#### Plain-text document sources:
:::

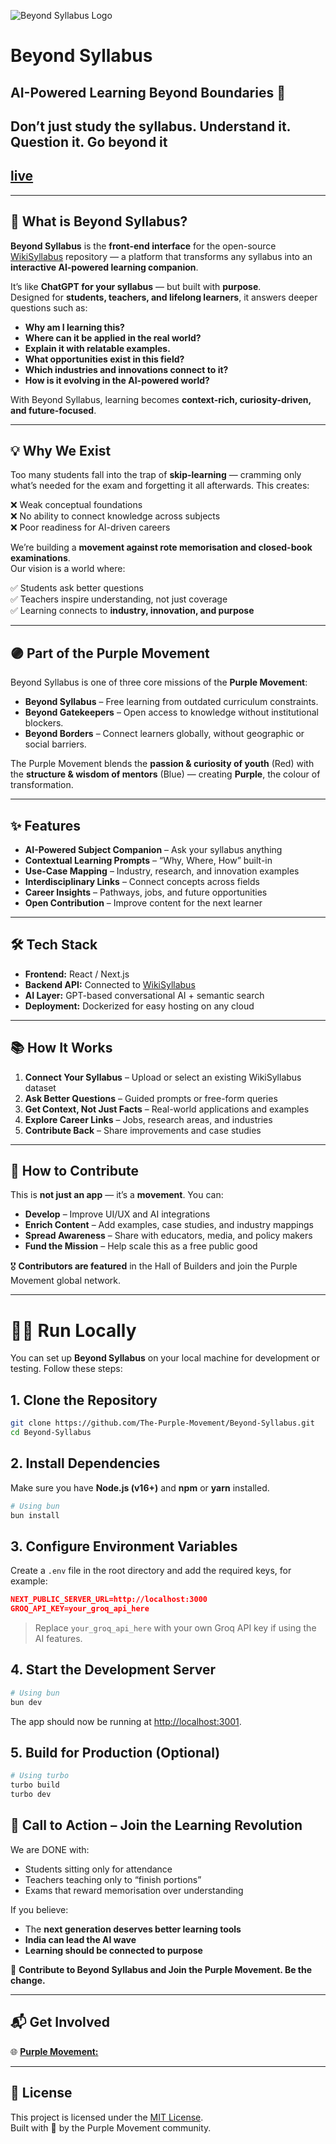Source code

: ![Beyond Syllabus Logo](https://purple-movement.com/assets/logo_pm-Bx55hodj.png)

# Beyond Syllabus

## AI-Powered Learning Beyond Boundaries 🌟

## Don’t just study the syllabus. Understand it. Question it. Go beyond it

## [live](https://beyondsyllabus.in/)

---

## 🚀 What is Beyond Syllabus?

**Beyond Syllabus** is the **front-end interface** for the open-source [WikiSyllabus](https://github.com/The-Purple-Movement/WikiSyllabus) repository — a platform that transforms any syllabus into an **interactive AI-powered learning companion**.

It’s like **ChatGPT for your syllabus** — but built with **purpose**.  
Designed for **students, teachers, and lifelong learners**, it answers deeper questions such as:

- **Why am I learning this?**
- **Where can it be applied in the real world?**
- **Explain it with relatable examples.**
- **What opportunities exist in this field?**
- **Which industries and innovations connect to it?**
- **How is it evolving in the AI-powered world?**

With Beyond Syllabus, learning becomes **context-rich, curiosity-driven, and future-focused**.

---

## 💡 Why We Exist

Too many students fall into the trap of **skip-learning** — cramming only what’s needed for the exam and forgetting it all afterwards. This creates:

❌ Weak conceptual foundations  
❌ No ability to connect knowledge across subjects  
❌ Poor readiness for AI-driven careers  

We’re building a **movement against rote memorisation and closed-book examinations**.  
Our vision is a world where:

✅ Students ask better questions  
✅ Teachers inspire understanding, not just coverage  
✅ Learning connects to **industry, innovation, and purpose**  

---

## 🟣 Part of the Purple Movement

Beyond Syllabus is one of three core missions of the **Purple Movement**:

- **Beyond Syllabus** – Free learning from outdated curriculum constraints.  
- **Beyond Gatekeepers** – Open access to knowledge without institutional blockers.  
- **Beyond Borders** – Connect learners globally, without geographic or social barriers.  

The Purple Movement blends the **passion & curiosity of youth** (Red) with the **structure & wisdom of mentors** (Blue) — creating **Purple**, the colour of transformation.

---

## ✨ Features

- **AI-Powered Subject Companion** – Ask your syllabus anything  
- **Contextual Learning Prompts** – “Why, Where, How” built-in  
- **Use-Case Mapping** – Industry, research, and innovation examples  
- **Interdisciplinary Links** – Connect concepts across fields  
- **Career Insights** – Pathways, jobs, and future opportunities  
- **Open Contribution** – Improve content for the next learner  

---

## 🛠 Tech Stack

- **Frontend:** React / Next.js  
- **Backend API:** Connected to [WikiSyllabus](https://github.com/The-Purple-Movement/WikiSyllabus)  
- **AI Layer:** GPT-based conversational AI + semantic search  
- **Deployment:** Dockerized for easy hosting on any cloud  

---

## 📚 How It Works

1. **Connect Your Syllabus** – Upload or select an existing WikiSyllabus dataset  
2. **Ask Better Questions** – Guided prompts or free-form queries  
3. **Get Context, Not Just Facts** – Real-world applications and examples  
4. **Explore Career Links** – Jobs, research areas, and industries  
5. **Contribute Back** – Share improvements and case studies  

---

## 🤝 How to Contribute

This is **not just an app** — it’s a **movement**. You can:  

- **Develop** – Improve UI/UX and AI integrations  
- **Enrich Content** – Add examples, case studies, and industry mappings  
- **Spread Awareness** – Share with educators, media, and policy makers  
- **Fund the Mission** – Help scale this as a free public good  

🎖 **Contributors are featured** in the Hall of Builders and join the Purple Movement global network.

---

# 🏃‍♂️ Run Locally

You can set up **Beyond Syllabus** on your local machine for development or testing. Follow these steps:

## 1. Clone the Repository

```bash
git clone https://github.com/The-Purple-Movement/Beyond-Syllabus.git
cd Beyond-Syllabus
```

## 2. Install Dependencies

Make sure you have **Node.js (v16+)** and **npm** or **yarn** installed.

```bash
# Using bun
bun install

```

## 3. Configure Environment Variables

Create a `.env` file in the root directory and add the required keys, for example:

```json
NEXT_PUBLIC_SERVER_URL=http://localhost:3000
GROQ_API_KEY=your_groq_api_here
```

> Replace `your_groq_api_here` with your own Groq API key if using the AI features.

## 4. Start the Development Server

```bash
# Using bun
bun dev

```

The app should now be running at [http://localhost:3001](http://localhost:3001).

## 5. Build for Production (Optional)

```bash
# Using turbo
turbo build
turbo dev

```

## 📣 Call to Action – Join the Learning Revolution

We are DONE with:

- Students sitting only for attendance  
- Teachers teaching only to “finish portions”  
- Exams that reward memorisation over understanding  

If you believe:

- The **next generation deserves better learning tools**  
- **India can lead the AI wave**  
- **Learning should be connected to purpose**  

💜 **Contribute to Beyond Syllabus and Join the Purple Movement. Be the change.**

---

## 📬 Get Involved

🌐  [**Purple Movement:**](https://purple-movement.com/)

---

## 📜 License

This project is licensed under the [MIT License](LICENSE).  
Built with 💜 by the Purple Movement community.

:::

#### TASK REQUIREMENTS:
Using the entries above, return exactly the lines from the line with "Movement global network." to the line with "## 5. Build for Production (Optional)", counting both of those lines.

#### RESPONSE TO THIS TASK:
🎖 **Contributors are featured** in the Hall of Builders and join the Purple Movement global network.

---

# 🏃‍♂️ Run Locally

You can set up **Beyond Syllabus** on your local machine for development or testing. Follow these steps:

## 1. Clone the Repository

```bash
git clone https://github.com/The-Purple-Movement/Beyond-Syllabus.git
cd Beyond-Syllabus
```

## 2. Install Dependencies

Make sure you have **Node.js (v16+)** and **npm** or **yarn** installed.

```bash
# Using bun
bun install

```

## 3. Configure Environment Variables

Create a `.env` file in the root directory and add the required keys, for example:

```json
NEXT_PUBLIC_SERVER_URL=http://localhost:3000
GROQ_API_KEY=your_groq_api_here
```

> Replace `your_groq_api_here` with your own Groq API key if using the AI features.

## 4. Start the Development Server

```bash
# Using bun
bun dev

```

The app should now be running at [http://localhost:3001](http://localhost:3001).

## 5. Build for Production (Optional)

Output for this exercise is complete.